[Dataset items]
* * *

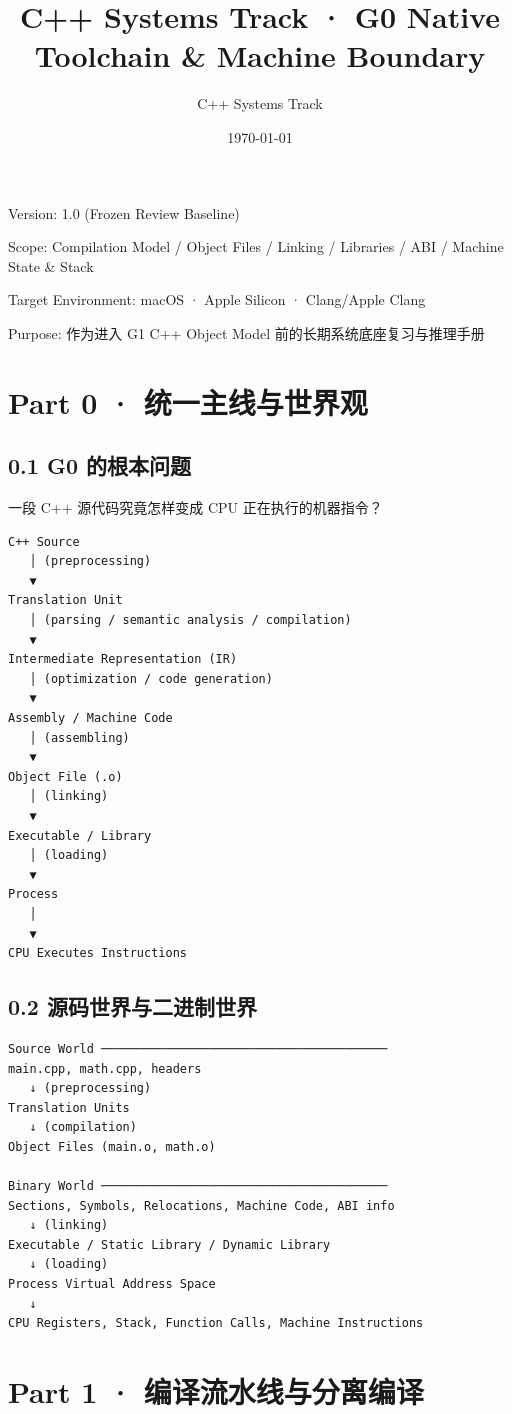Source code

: \documentclass[11pt,a4paper]{article}
\title{\textbf{\Large C++ Systems Track · G0 Native Toolchain \& Machine Boundary}}
\author{C++ Systems Track}
\date{\today}
\begin{document}
\maketitle
\tableofcontents
\newpage

Version: 1.0 (Frozen Review Baseline)

Scope: Compilation Model / Object Files / Linking / Libraries / ABI / Machine State \& Stack

Target Environment: macOS · Apple Silicon · Clang/Apple Clang

Purpose: 作为进入 G1 C++ Object Model 前的长期系统底座复习与推理手册

\section{Part 0 · 统一主线与世界观}
\subsection{0.1 G0 的根本问题}
一段 C++ 源代码究竟怎样变成 CPU 正在执行的机器指令？

\begin{lstlisting}[language=text]
C++ Source
   │ (preprocessing)
   ▼
Translation Unit
   │ (parsing / semantic analysis / compilation)
   ▼
Intermediate Representation (IR)
   │ (optimization / code generation)
   ▼
Assembly / Machine Code
   │ (assembling)
   ▼
Object File (.o)
   │ (linking)
   ▼
Executable / Library
   │ (loading)
   ▼
Process
   │
   ▼
CPU Executes Instructions
\end{lstlisting}
\subsection{0.2 源码世界与二进制世界}
\begin{lstlisting}[language=text]
Source World ────────────────────────────────────────
main.cpp, math.cpp, headers
   ↓ (preprocessing)
Translation Units
   ↓ (compilation)
Object Files (main.o, math.o)

Binary World ────────────────────────────────────────
Sections, Symbols, Relocations, Machine Code, ABI info
   ↓ (linking)
Executable / Static Library / Dynamic Library
   ↓ (loading)
Process Virtual Address Space
   ↓
CPU Registers, Stack, Function Calls, Machine Instructions
\end{lstlisting}
\section{Part 1 · 编译流水线与分离编译}
\end{document}
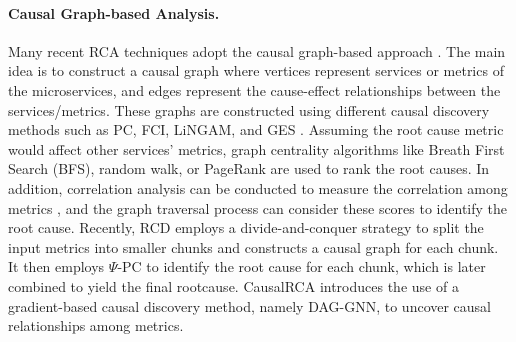 \vspace{-0.2cm}
\paragraph{Causal Graph-based Analysis.} 

Many recent RCA techniques adopt the causal graph-based approach \cite{Chen2014Causeinfer, chen2016causeinfer, Jinjin2018Microscope, Wang2018cloudranger, Chen2019airalert, Ma2019Msrank, Meng2020Microcause, Ma2020Automap, wu2021microdiag, Azam2022rcd, Xin2023CausalRCA}. The main idea is to construct a causal graph where vertices represent services or metrics of the microservices, and edges represent the cause-effect relationships between the services/metrics. These graphs are constructed using different causal discovery methods such as PC, FCI, LiNGAM, and GES \cite{Spirtes1993Causal, Spirtes1995fci, Chickering2002Ges, Shimizu2006Lingam, Jaber2020PsiFCI}. Assuming the root cause metric would affect other services' metrics, graph centrality algorithms like Breath First Search (BFS), random walk, or PageRank are used to rank the root causes. In addition, correlation analysis can be conducted to measure the correlation among metrics \cite{wu2021microdiag}, and the graph traversal process can consider these scores to identify the root cause. Recently, RCD \cite{Azam2022rcd} employs a divide-and-conquer strategy to split the input metrics into smaller chunks and constructs a causal graph for each chunk. It then employs $\Psi$-PC \cite{Jaber2020PsiFCI} to identify the root cause for each chunk, which is later combined to yield the final rootcause. CausalRCA \cite{Xin2023CausalRCA} introduces the use of a gradient-based causal discovery method, namely DAG-GNN, to uncover causal relationships among metrics.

* * *

*Task directions*: Every record gets retyped exactly; no picture goes into the copy.

*Reply to the task*:
Source code

: \documentclass[11pt,a4paper]{article}
\title{\textbf{\Large C++ Systems Track · G0 Native Toolchain \& Machine Boundary}}
\author{C++ Systems Track}
\date{\today}
\begin{document}
\maketitle
\tableofcontents
\newpage

Version: 1.0 (Frozen Review Baseline)

Scope: Compilation Model / Object Files / Linking / Libraries / ABI / Machine State \& Stack

Target Environment: macOS · Apple Silicon · Clang/Apple Clang

Purpose: 作为进入 G1 C++ Object Model 前的长期系统底座复习与推理手册

\section{Part 0 · 统一主线与世界观}
\subsection{0.1 G0 的根本问题}
一段 C++ 源代码究竟怎样变成 CPU 正在执行的机器指令？

\begin{lstlisting}[language=text]
C++ Source
   │ (preprocessing)
   ▼
Translation Unit
   │ (parsing / semantic analysis / compilation)
   ▼
Intermediate Representation (IR)
   │ (optimization / code generation)
   ▼
Assembly / Machine Code
   │ (assembling)
   ▼
Object File (.o)
   │ (linking)
   ▼
Executable / Library
   │ (loading)
   ▼
Process
   │
   ▼
CPU Executes Instructions
\end{lstlisting}
\subsection{0.2 源码世界与二进制世界}
\begin{lstlisting}[language=text]
Source World ────────────────────────────────────────
main.cpp, math.cpp, headers
   ↓ (preprocessing)
Translation Units
   ↓ (compilation)
Object Files (main.o, math.o)

Binary World ────────────────────────────────────────
Sections, Symbols, Relocations, Machine Code, ABI info
   ↓ (linking)
Executable / Static Library / Dynamic Library
   ↓ (loading)
Process Virtual Address Space
   ↓
CPU Registers, Stack, Function Calls, Machine Instructions
\end{lstlisting}
\section{Part 1 · 编译流水线与分离编译}
\end{document}
 \vspace{-0.2cm}
\paragraph{Causal Graph-based Analysis.} 

Many recent RCA techniques adopt the causal graph-based approach \cite{Chen2014Causeinfer, chen2016causeinfer, Jinjin2018Microscope, Wang2018cloudranger, Chen2019airalert, Ma2019Msrank, Meng2020Microcause, Ma2020Automap, wu2021microdiag, Azam2022rcd, Xin2023CausalRCA}. The main idea is to construct a causal graph where vertices represent services or metrics of the microservices, and edges represent the cause-effect relationships between the services/metrics. These graphs are constructed using different causal discovery methods such as PC, FCI, LiNGAM, and GES \cite{Spirtes1993Causal, Spirtes1995fci, Chickering2002Ges, Shimizu2006Lingam, Jaber2020PsiFCI}. Assuming the root cause metric would affect other services' metrics, graph centrality algorithms like Breath First Search (BFS), random walk, or PageRank are used to rank the root causes. In addition, correlation analysis can be conducted to measure the correlation among metrics \cite{wu2021microdiag}, and the graph traversal process can consider these scores to identify the root cause. Recently, RCD \cite{Azam2022rcd} employs a divide-and-conquer strategy to split the input metrics into smaller chunks and constructs a causal graph for each chunk. It then employs $\Psi$-PC \cite{Jaber2020PsiFCI} to identify the root cause for each chunk, which is later combined to yield the final rootcause. CausalRCA \cite{Xin2023CausalRCA} introduces the use of a gradient-based causal discovery method, namely DAG-GNN, to uncover causal relationships among metrics.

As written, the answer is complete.